That's certainly true. But it merely illustrates my point (about the
blind leading the blind in all these "disciplinary divergences")...
Behaviorally, the physicists have simply been more sensible and quicker
off the mark. Let us not elevate the wheel-spinning of the other
disciplines to the level of a reasoned alternative!

> [sh]> In the new era of distributed, interoperable eprint archives, it
> [sh]> shows only what happens to appear in one arbitrary fragment of the
> [sh]> global virtual library into which the eprint archives are all
> [sh]> harvested.
>
> Agreed. But, the individual eprint archives must be designed to permit
> harvesting of their contents in this way. In my previous message, I
> referred to Greg Kuperberg's suggestion that a main criterion in
> evaluating an eprint archive should be "its suitability as part of the
> envisioned universal archive". Whether or not one prefers to regard this
> "universal archive" as a "global virtual library", this criterion still
> seems to me to be an appropriate one.

I could not follow any of this. The research literature, indeed the
refereed journal hierarchy, always did grade all the way down to the
level of a vanity press, which the user could always elect not to
consult. With journal "brand names" performing their usual sign-posting
function, to guide navigation, it is a relatively trivial issue whether
or not to "admit" something into the "universal archive."

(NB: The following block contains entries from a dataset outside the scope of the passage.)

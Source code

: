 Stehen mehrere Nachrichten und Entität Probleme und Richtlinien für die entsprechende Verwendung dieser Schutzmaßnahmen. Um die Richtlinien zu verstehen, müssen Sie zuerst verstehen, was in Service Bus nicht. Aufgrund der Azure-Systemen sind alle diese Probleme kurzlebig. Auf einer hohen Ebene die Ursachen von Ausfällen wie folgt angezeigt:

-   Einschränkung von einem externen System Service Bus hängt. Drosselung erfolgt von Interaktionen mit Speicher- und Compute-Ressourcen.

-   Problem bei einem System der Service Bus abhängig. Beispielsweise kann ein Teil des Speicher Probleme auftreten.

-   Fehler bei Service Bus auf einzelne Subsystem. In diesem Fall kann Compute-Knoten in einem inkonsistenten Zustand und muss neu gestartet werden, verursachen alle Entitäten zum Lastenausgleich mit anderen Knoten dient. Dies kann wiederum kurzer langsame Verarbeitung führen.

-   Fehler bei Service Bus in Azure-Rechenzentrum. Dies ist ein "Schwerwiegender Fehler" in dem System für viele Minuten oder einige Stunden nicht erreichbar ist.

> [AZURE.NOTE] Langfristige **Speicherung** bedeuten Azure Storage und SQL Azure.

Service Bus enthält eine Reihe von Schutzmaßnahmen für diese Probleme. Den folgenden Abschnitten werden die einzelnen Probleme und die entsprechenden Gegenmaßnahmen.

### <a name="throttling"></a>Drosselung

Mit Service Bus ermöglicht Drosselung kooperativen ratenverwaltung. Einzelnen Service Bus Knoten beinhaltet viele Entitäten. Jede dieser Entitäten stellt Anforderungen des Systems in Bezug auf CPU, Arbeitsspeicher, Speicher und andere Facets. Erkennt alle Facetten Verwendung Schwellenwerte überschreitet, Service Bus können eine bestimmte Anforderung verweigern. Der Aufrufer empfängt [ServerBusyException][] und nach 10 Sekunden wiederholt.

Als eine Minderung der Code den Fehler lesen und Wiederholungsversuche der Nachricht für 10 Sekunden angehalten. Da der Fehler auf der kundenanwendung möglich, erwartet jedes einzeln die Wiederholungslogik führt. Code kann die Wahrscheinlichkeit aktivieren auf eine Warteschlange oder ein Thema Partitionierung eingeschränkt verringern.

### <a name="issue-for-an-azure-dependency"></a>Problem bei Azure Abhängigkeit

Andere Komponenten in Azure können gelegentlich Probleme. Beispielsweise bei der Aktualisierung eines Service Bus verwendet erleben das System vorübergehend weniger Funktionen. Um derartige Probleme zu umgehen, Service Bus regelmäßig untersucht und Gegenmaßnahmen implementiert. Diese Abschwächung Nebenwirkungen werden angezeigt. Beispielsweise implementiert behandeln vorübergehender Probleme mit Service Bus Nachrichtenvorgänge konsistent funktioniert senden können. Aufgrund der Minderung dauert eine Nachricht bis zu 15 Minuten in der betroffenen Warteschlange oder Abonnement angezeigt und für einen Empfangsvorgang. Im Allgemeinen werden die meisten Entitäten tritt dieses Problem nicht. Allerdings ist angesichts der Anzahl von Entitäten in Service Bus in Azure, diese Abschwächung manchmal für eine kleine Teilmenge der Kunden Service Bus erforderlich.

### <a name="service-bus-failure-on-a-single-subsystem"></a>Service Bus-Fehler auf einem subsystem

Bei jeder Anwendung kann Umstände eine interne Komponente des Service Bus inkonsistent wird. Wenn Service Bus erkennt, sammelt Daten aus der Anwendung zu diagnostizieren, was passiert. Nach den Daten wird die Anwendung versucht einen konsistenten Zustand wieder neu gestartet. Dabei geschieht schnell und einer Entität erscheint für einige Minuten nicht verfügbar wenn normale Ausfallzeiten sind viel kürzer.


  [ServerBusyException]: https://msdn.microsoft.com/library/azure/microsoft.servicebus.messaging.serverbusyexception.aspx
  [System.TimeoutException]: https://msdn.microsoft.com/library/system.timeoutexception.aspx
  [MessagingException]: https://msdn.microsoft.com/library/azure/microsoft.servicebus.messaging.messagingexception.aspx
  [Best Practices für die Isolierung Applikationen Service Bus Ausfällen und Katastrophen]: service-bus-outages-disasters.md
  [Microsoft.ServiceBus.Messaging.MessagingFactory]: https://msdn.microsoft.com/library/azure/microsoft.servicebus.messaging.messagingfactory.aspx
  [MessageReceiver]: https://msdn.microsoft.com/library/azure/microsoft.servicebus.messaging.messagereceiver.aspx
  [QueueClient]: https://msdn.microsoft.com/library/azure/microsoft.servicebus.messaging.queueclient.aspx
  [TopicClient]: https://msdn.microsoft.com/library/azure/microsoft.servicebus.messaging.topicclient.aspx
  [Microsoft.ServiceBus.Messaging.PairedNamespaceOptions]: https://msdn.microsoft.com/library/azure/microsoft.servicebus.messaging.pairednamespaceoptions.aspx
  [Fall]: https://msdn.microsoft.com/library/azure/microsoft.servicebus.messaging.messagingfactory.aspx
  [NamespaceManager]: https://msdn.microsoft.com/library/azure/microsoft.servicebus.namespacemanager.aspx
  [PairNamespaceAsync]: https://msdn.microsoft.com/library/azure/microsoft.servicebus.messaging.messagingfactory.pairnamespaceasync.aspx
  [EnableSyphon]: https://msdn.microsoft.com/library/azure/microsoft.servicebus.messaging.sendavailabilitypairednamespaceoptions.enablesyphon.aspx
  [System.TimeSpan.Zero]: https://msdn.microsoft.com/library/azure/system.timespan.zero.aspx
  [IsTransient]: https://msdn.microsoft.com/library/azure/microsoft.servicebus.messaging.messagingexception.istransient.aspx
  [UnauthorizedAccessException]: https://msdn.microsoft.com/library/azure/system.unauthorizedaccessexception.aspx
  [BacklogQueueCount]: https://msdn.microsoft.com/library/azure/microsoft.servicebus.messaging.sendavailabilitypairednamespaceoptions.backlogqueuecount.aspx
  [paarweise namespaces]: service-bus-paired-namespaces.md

> [jt]> Another criterion (it seems to me) should be its suitability for
> [jt]> obtaining citation data. An example, based on the arXiv archive, is
> [jt]> provided by the Cite-Base search service
> [jt]> (http://cite-base.ecs.soton.ac.uk/cgi-bin/search)
>
> [sh]> Correct. But cite-base is not measuring "archive-impact" but paper-
> [sh]> or author-impact. And it is measured across multiple distributed
> [sh]> archives.
>
> Agreed. But, again, the eprint archive must be designed to permit such
> measurements across multiple distributed archives. This second criterion
> also seems to me still to be an appropriate one.

But who cares about the impact of an eprint archive (except perhaps the
assessors of that institution's outgoing research):

http://www.ecs.soton.ac.uk/~harnad/Tp/thes1.html

What we will be searching the global research archive for is papers
(and/or authors) for the most part, just as we always did, and the new
impact measures will give as far richer ways to navigate and evaluate
it.

> [sh]> What's needed now is more archives, and the filling of them. The
> [sh]> quality measures will take care of themselves. The more papers are
> [sh]> up there, digitally archived, the more new measures of productivity
> [sh]> and impact they will inspire.
>
> Agreed. But, will these additional eprint archives always be designed
> such that the above two criteria are met?

What two criteria? Certainly the archives should be interoperable
(that's what www.openarchives.org is about, and what www.eprints.org
software is for), and certainly the citation-linking and impact-ranking
should be across all the distributed corpus, just as the harvesting is.
But apart from that, the only other criteria (apart from topic) are
"unrefereed/refereed" and, for the latter, the journal brand-name (just
as before).

> Are there additional criteria that should also be met - especially ones
> that will help to ensure that "the quality measures will take care of
> themselves"?

I'm not sure what you mean. All I meant was that the digital corpus
will spawn a lot of rich new scientometric measures to complement and
supplement the tired, old, classical citation-impact factor.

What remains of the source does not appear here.